The difference in Windows 11 is, the default windows apps like paint, notepad are present in Windows Apps folder unlike in Windows 10 where it was in system32. Hence while importing application as publisher we are getting a error. Hence I used path as an alternative option.
Getting this on Intune:
Also the policy is not working for me on the device.
How to verify whether the policy has reached to the device ?
@Ask Intune Question , Based on my check, it seems the policy I configure on the local GPO didn't block the notepad. Could you confirm if the applocker policy set in Local GPO on your device side break the notepad? If it is also not working, we need to firstly find the right xml which can break notepad on windows 11. Then we can consider to deploy it via Intune.

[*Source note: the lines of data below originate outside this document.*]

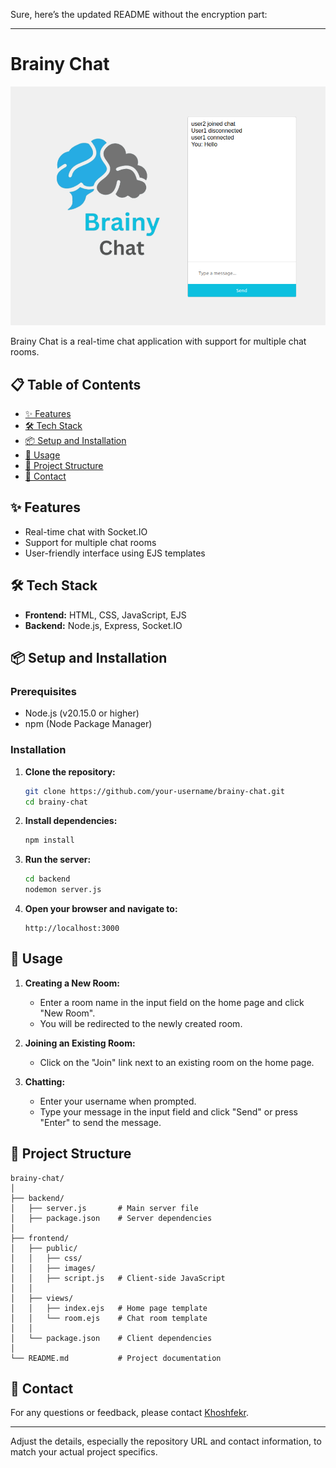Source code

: Sure, here’s the updated README without the encryption part:

---

# Brainy Chat

![Overview.png](Overview.png)

Brainy Chat is a real-time chat application with support for multiple chat rooms.

## 📋 Table of Contents

- [✨ Features](#-features)
- [🛠 Tech Stack](#-tech-stack)
- [📦 Setup and Installation](#-setup-and-installation)
- [🚀 Usage](#-usage)
- [📂 Project Structure](#-project-structure)
- [📧 Contact](#-contact)

## ✨ Features

- Real-time chat with Socket.IO
- Support for multiple chat rooms
- User-friendly interface using EJS templates

## 🛠 Tech Stack

- **Frontend:** HTML, CSS, JavaScript, EJS
- **Backend:** Node.js, Express, Socket.IO

## 📦 Setup and Installation

### Prerequisites

- Node.js (v20.15.0 or higher)
- npm (Node Package Manager)

### Installation

1. **Clone the repository:**

   ```bash
   git clone https://github.com/your-username/brainy-chat.git
   cd brainy-chat
   ```

2. **Install dependencies:**

   ```bash
   npm install
   ```

3. **Run the server:**

   ```bash
   cd backend
   nodemon server.js
   ```

4. **Open your browser and navigate to:**

   ```
   http://localhost:3000
   ```

## 🚀 Usage

1. **Creating a New Room:**
    - Enter a room name in the input field on the home page and click "New Room".
    - You will be redirected to the newly created room.

2. **Joining an Existing Room:**
    - Click on the "Join" link next to an existing room on the home page.

3. **Chatting:**
    - Enter your username when prompted.
    - Type your message in the input field and click "Send" or press "Enter" to send the message.

## 📂 Project Structure

```
brainy-chat/
│
├── backend/
│   ├── server.js       # Main server file
│   ├── package.json    # Server dependencies
│
├── frontend/
│   ├── public/
│   │   ├── css/
│   │   ├── images/
│   │   ├── script.js   # Client-side JavaScript
│   │
│   ├── views/
│   │   ├── index.ejs   # Home page template
│   │   └── room.ejs    # Chat room template
│   │
│   └── package.json    # Client dependencies
│
└── README.md           # Project documentation
```

## 📧 Contact

For any questions or feedback, please contact [Khoshfekr](mailto:khoshfekr2001@protonmail.com).

---

Adjust the details, especially the repository URL and contact information, to match your actual project specifics.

@Ask Intune Question , After doing more research, I find The Application Identity service determines and verifies the identity of an app. Stopping this service will prevent AppLocker policies from being enforced.Here is a lonk for the reference:
https://learn.microsoft.com/en-us/windows/security/threat-protection/windows-defender-application-control/applocker/configure-the-application-identity-service
For the device which is not working, please check if the service is running. Hope it can help.
Service is running.
@Ask Intune Question , Thanks for the response. From your description, I know the service is running. But it seems still not working. Here, I would like to confirm if the setting can work when we configure it via local Group policy. if there's any update, feel free to let us know.
@Ask Intune Question , I have done more test and find on windows 11 device, I can block Notepad successfully with the following steps:
2. After the policy is deployed to windows 11, I find the policy has been deployed to the device under C:\Windows\Systematic2\AppLocker\MDM.
3. Also when I check the Advanced Diagnostic Report, I find the setting is applied:
4. And the notepad is also block when I open it.
We can see more details in the following link:
https://techcommunity.microsoft.com/t5/intune-customer-success/support-tip-using-applocker-to-create-custom-intune-policies-for/ba-p/364981
Hope it can help.
If the answer is helpful, please click "Accept Answer" and kindly upvote it. If you have extra questions about this answer, please click "Comment".
Note: Please follow the steps in our documentation to enable e-mail notifications if you want to receive the related email notification for this thread.
@Ask Intune Question , Hope things are going well. If there's any update, feel free to let us know.